The PO really needs to know the product. They are the final authority when it comes to the product backlog. To do this they should have a solid understanding of what the product users need and want. They also need to know the value proposition for the organization. The users want or need certain functionality. If that functionality has to high of a cost for the value added then the PO has to be able to say no. Any item in the backlog has to be prioritized in terms of the users, the organization, and the development team. This is the PO’s responsibility. They take inputs from each of these units. They may even delegate work and decision-making. At the end of the day the PO needs to approve or deny the product backlog and any changes to it.
The PO needs an ability to communicate with the team, the users, and the business. They will be the teams main point of contact. They will represent the users and business to the team. This doesn’t mean the team cannot interact with the users and/or the business. It means that the PO is responsible for the interactions. The PO also has high availability to the team. It may take a couple of days to get together with users for a Q&A session, but the PO should be available on short notice.
The PO drives value, but not the team. The PO is in charge of maximizing value from the Development Team. It is important to remember that this Development Team is a self-organizing, cross-functional group. Within that team they have all the resources and abilities needed to turn the product backlog items into value. The PO doesn’t direct that team, but instead presents the proper items to the team for maximum value. The PO then works with the team in understanding the items to properly deliver the best value.
The PO is not a committee. There may be a group informing the PO on behalf of the users, business, or development team. None of those groups, together or individually, is the PO. The PO is the one person they all interact with. This prevents decision deadlocks from conflicting interests in product development.
The PO needs to be given the proper power by the organization. The organization needs to respect the PO’s given power. There needs to be trust that the PO will do whatever they can to deliver the most value in the shortest time. If the PO says something a group in the organization wants to add to the backlog will not happen, the organization as a whole needs to support that decision; even at the expense of that group.
Who should be a PO? A lot of people can fit one or more pieces of the PO puzzle. In every case there are trade-offs. Some organizations will put that responsibility on an executive sponsor of a given product. In these cases the work of PO is usually filled by one or more people with the executive maintaining sign-off power. In other cases a Project Manger will also be the PO. Since the PM is generally aware of what the organization wants and is willing to put in to get it they are a pretty good place to put the decision-making. They are also traditionally the ones that managed tasks, so they may get too involved in the development teams work. In some cases either a lead developer or a business analyst will become the PO. They have great knowledge of the product and/or the user. Depending on the organization there is a risk of them not getting the trust and support from above they should have in the PO role. The best solution is to have a dedicated PO fill the PO role.
How the PO role works is more important than who it is. It cannot be more than one person. Our team maintains a shipping and receiving application with many user groups.
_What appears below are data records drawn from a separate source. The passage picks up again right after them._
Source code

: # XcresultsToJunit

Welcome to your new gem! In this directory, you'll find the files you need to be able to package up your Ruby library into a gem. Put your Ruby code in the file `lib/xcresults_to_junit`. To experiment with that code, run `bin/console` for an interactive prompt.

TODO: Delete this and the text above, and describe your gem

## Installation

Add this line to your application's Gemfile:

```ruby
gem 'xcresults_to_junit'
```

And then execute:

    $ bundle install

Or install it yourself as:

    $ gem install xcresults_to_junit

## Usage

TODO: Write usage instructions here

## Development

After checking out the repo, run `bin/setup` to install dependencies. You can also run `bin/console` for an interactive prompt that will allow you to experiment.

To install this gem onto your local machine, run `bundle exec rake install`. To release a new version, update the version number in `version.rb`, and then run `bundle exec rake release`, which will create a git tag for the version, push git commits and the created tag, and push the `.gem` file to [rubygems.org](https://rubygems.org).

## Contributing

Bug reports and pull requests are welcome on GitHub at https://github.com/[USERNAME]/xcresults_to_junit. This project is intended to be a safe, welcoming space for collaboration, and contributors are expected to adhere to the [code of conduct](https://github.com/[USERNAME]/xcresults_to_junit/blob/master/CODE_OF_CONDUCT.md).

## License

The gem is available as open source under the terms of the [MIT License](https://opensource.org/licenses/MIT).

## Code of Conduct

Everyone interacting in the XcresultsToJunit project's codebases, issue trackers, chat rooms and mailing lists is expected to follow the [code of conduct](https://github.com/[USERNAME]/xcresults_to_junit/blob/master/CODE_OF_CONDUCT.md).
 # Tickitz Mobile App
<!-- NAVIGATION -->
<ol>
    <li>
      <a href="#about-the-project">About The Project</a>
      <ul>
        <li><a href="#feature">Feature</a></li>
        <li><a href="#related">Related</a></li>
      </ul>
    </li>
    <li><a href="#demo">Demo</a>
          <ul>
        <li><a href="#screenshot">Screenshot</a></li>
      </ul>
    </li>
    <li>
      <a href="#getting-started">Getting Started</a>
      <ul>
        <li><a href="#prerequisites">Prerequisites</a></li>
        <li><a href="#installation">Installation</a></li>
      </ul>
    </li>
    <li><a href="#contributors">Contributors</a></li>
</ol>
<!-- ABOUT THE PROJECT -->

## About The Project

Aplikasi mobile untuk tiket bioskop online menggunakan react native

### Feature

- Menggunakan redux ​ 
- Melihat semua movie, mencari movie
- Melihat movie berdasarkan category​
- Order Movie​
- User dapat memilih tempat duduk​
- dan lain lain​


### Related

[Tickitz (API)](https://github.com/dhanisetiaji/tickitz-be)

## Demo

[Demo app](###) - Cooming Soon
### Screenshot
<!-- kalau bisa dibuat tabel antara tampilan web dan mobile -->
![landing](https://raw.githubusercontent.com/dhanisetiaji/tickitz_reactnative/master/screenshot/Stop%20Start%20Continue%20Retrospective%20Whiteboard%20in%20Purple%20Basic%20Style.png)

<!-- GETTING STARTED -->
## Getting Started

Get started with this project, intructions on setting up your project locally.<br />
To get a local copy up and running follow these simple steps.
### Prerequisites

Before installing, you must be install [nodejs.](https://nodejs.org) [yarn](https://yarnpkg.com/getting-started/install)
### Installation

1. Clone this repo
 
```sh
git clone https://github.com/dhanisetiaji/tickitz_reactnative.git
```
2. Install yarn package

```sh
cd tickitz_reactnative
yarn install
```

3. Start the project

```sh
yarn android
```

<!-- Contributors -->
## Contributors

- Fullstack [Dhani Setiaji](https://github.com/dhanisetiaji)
If the “PO” was a team represented by one person from each group there would never be consensus about what needs to be done next. Even with them simply informing the PO we sometimes struggle to get input from certain user groups. The person in the PO role has to be given the trust and power to direct the product and inform the development team. It will be no good for anyone involved if a VP is regularly coming in and telling the development team to work on something other than what is on the top of the backlog. Finally, the PO does not run the development team. If the PO is directing the team in how to deliver the value identified in the backlog they are not just a PO, they are a team lead and manager as well. At that point the team is not Agile. The benefits of Agile: rapid realization of value, rapid feedback, sustainability, and increasing value delivery are all now in jeopardy.
On our team the PO role is filled largely by the Project Manger. On some of our smaller products she has passed that responsibility off to one of the Business Analysts on the team. She takes direction from the executive team. She takes input from the various user group team leads. All of this allows her to create a priority list for multiple products together. Her close interaction with our team allows us to inform her decisions as well.
Do you have a dedicated PO? If not, who fills that role on your team?